Pros & Cons of CBT Therapy
Research has shown that cognitive behavioural therapy (CBT) can be as effective as medication in dealing with Anxiety & Depression issues.
There is always a threat that bad feelings you relate to your issue will return, but with your CBT skills it ought to be easier for you to control them. This is why it is necessary to continue practising your CBT skills even after you are feeling better and your sessions have actually finished.
However, CBT may not be effective or ideal for everyone.
Some benefits and downsides of the method are listed below.
Benefits of CBT
Can be as reliable as medication in dealing with some mental health conditions and might be handy in cases where medication alone has not worked.
- Can be finished in a relatively short amount of time compared to other talking therapies.
- Concentrate on re-training your ideas and altering your behaviours, in order to make changes to how you feel.
- The highly structured nature of CBT implies it can be provided in different formats, consisting of in groups, self-help books and computer programs.
- Abilities you find out in CBT are useful, useful and practical strategies that can be included into everyday life to help you cope better with future tensions and difficulties, even after the treatment has completed.
Disadvantages of CBT
- To gain from CBT, you need to dedicate yourself to the process. A therapist can help and advise you, but can not make your issues go away without your co-operation.
- Participating in regular CBT sessions and carrying out any extra work in between sessions can use up a lot of your time.
- Due to the structured nature of CBT, it may not be suitable for individuals with more complex mental health requirements or finding out difficulties.
- As CBT can involve confronting your stress and anxieties and emotions, you might experience initial durations where you are more mentally uneasy or nervous.
- Some critics argue that because CBT only focuses and addresses present problems on specific concerns, it does not attend to the possible underlying reasons for psychological health conditions, such as an unhappy youth.
- CBT focuses on the person’s capacity to alter themselves (their sensations, thoughts and behaviours), and does not attend to broader issues in systems or families that frequently have a considerable impact on a person’s health and health and wellbeing.
Cognitive behavioral therapy (CBT) is a psycho-social intervention that aims to improve mental health. CBT focuses on challenging and changing unhelpful cognitive distortions (e.g. thoughts, beliefs, and attitudes) and behaviors, improving emotional regulation, and the development of personal coping strategies that target solving current problems. Originally, it was designed to treat depression, but its uses have been expanded to include treatment of a number of mental health conditions, including anxiety. CBT includes a number of cognitive or behavior psychotherapies that treat defined psychopathologies using evidence-based techniques and strategies.
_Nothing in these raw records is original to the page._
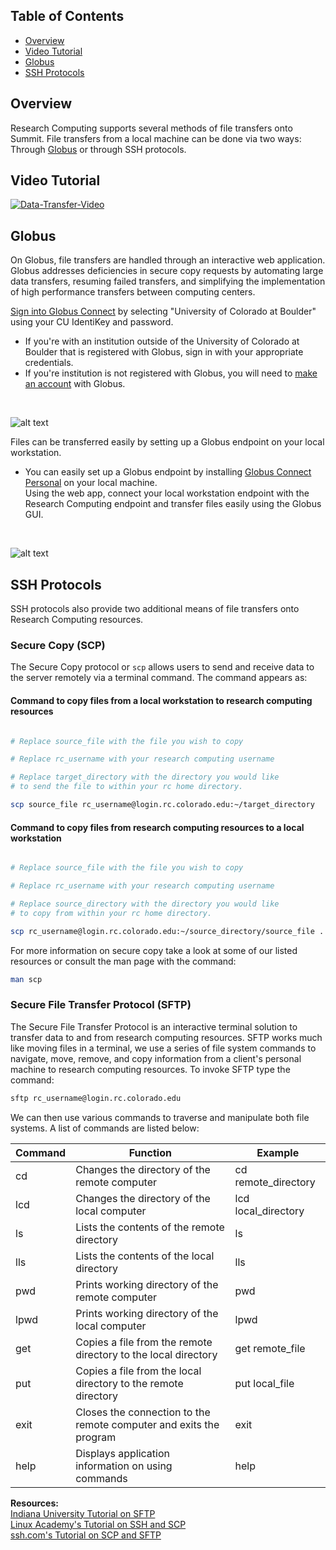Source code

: ## Table of Contents
- [Overview](#overview)
- [Video Tutorial](#video-tutorial)
- [Globus](#globus)
- [SSH Protocols](#ssh-protocols)

## Overview

Research Computing supports several methods of file transfers onto Summit. File transfers from a local machine can be done via two ways: Through [Globus](https://www.globus.org/) or through SSH protocols.  

## Video Tutorial
[![Data-Transfer-Video](https://raw.githubusercontent.com/ResearchComputing/Research-Computing-User-Tutorials/master/File-Transfers/file-transf-vid.jpg)](https://www.youtube.com/watch?v=BGgOVBh6rQY)

## Globus

On Globus, file transfers are handled through an interactive web application. Globus addresses deficiencies in secure copy requests by automating large data transfers, resuming failed transfers, and simplifying the implementation of high performance transfers between computing centers.  

[Sign into Globus Connect](https://www.globus.org/app/login) by selecting "University of Colorado at Boulder" using your CU IdentiKey and password.  
* If you're with an institution outside of the University of Colorado at Boulder that is registered with Globus, sign in with your appropriate credentials.
* If you're institution is not registered with Globus, you will need to [make an account](https://www.globusid.org/create) with Globus.

<br>

![alt text](https://raw.githubusercontent.com/ResearchComputing/Research-Computing-User-Tutorials/master/File-Transfers/globus-image-1.png)

Files can be transferred easily by setting up a Globus endpoint on your local workstation.
* You can easily set up a Globus endpoint by installing [Globus Connect Personal](https://www.globus.org/globus-connect-personal) on your local machine.  
Using the web app, connect your local workstation endpoint with the Research Computing endpoint and transfer files easily using the Globus GUI.  

<br>

![alt text](https://raw.githubusercontent.com/ResearchComputing/Research-Computing-User-Tutorials/master/File-Transfers/globus-image-2.png)

## SSH Protocols

SSH protocols also provide two additional means of file transfers onto Research Computing resources.

### Secure Copy (SCP)

The Secure Copy protocol or `scp` allows users to send and receive data to the server remotely via a terminal command. The command appears as:

#### Command to copy files from a local workstation to research computing resources
```bash

# Replace source_file with the file you wish to copy

# Replace rc_username with your research computing username

# Replace target_directory with the directory you would like 
# to send the file to within your rc home directory.  

scp source_file rc_username@login.rc.colorado.edu:~/target_directory
```

#### Command to copy files from research computing resources to a local workstation

```bash

# Replace source_file with the file you wish to copy

# Replace rc_username with your research computing username

# Replace source_directory with the directory you would like
# to copy from within your rc home directory.  

scp rc_username@login.rc.colorado.edu:~/source_directory/source_file .
```
For more information on secure copy take a look at some of our listed resources or consult the man page with the command:
```bash
man scp
```

### Secure File Transfer Protocol (SFTP)

The Secure File Transfer Protocol is an interactive terminal solution to transfer data to and from research computing resources. SFTP works much like moving files in a terminal, we use a series of file system commands to navigate, move, remove, and copy information from a client's personal machine to research computing resources. To invoke SFTP type the command:
```bash
sftp rc_username@login.rc.colorado.edu
```

We can then use various commands to traverse and manipulate both file systems. A list of commands are listed below:

Command | Function | Example
--------|----------|----------
cd | Changes the directory of the remote computer | cd remote_directory
lcd | Changes the directory of the local computer | lcd local_directory
ls | Lists the contents of the remote directory | ls
lls | Lists the contents of the local directory | lls
pwd | Prints working directory of the remote computer | pwd
lpwd | Prints working directory of the local computer | lpwd
get | Copies a file from the remote directory to the local directory | get remote_file
put | Copies a file from the local directory to the remote directory | put local_file
exit | Closes the connection to the remote computer and exits the program | exit
help | Displays application information on using commands | help

**Resources:**  
[Indiana University Tutorial on SFTP](https://kb.iu.edu/d/akqg)  
[Linux Academy's Tutorial on SSH and SCP](https://linuxacademy.com/blog/linux/ssh-and-scp-howto-tips-tricks/)  
[ssh.com's Tutorial on SCP and SFTP](https://www.ssh.com/ssh/sftp/)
CBT is based on the combination of the basic principles from behavioral and cognitive psychology. It is different from historical approaches to psychotherapy, such as the psychoanalytic approach where the therapist looks for the unconscious meaning behind the behaviors and then formulates a diagnosis. Instead, CBT is a “problem-focused” and “action-oriented” form of therapy, meaning it is used to treat specific problems related to a diagnosed mental disorder. The therapist’s role is to assist the client in finding and practicing effective strategies to address the identified goals and decrease symptoms of the disorder. CBT is based on the belief that thought distortions and maladaptive behaviors play a role in the development and maintenance of psychological disorders, and that symptoms and associated distress can be reduced by teaching new information-processing skills and coping mechanisms.
When compared to psychoactive medications, review studies have found CBT alone to be as effective for treating less severe forms of depression,anxiety, post traumatic stress disorder (PTSD), tics,substance abuse, eating disorders and borderline personality disorder. Some research suggests that CBT is most effective when combined with medication for treating mental disorders such as major depressive disorder. In addition, CBT is recommended as the first line of treatment for the majority of psychological disorders in children and adolescents, including aggression and conduct disorder. Researchers have found that other bona fide therapeutic interventions were equally effective for treating certain conditions in adults. Along with interpersonal psychotherapy (IPT), CBT is recommended in treatment guidelines as a psychosocial treatment of choice, and CBT and IPT are the only psychosocial interventions that psychiatry residents in the United States are mandated to be trained in.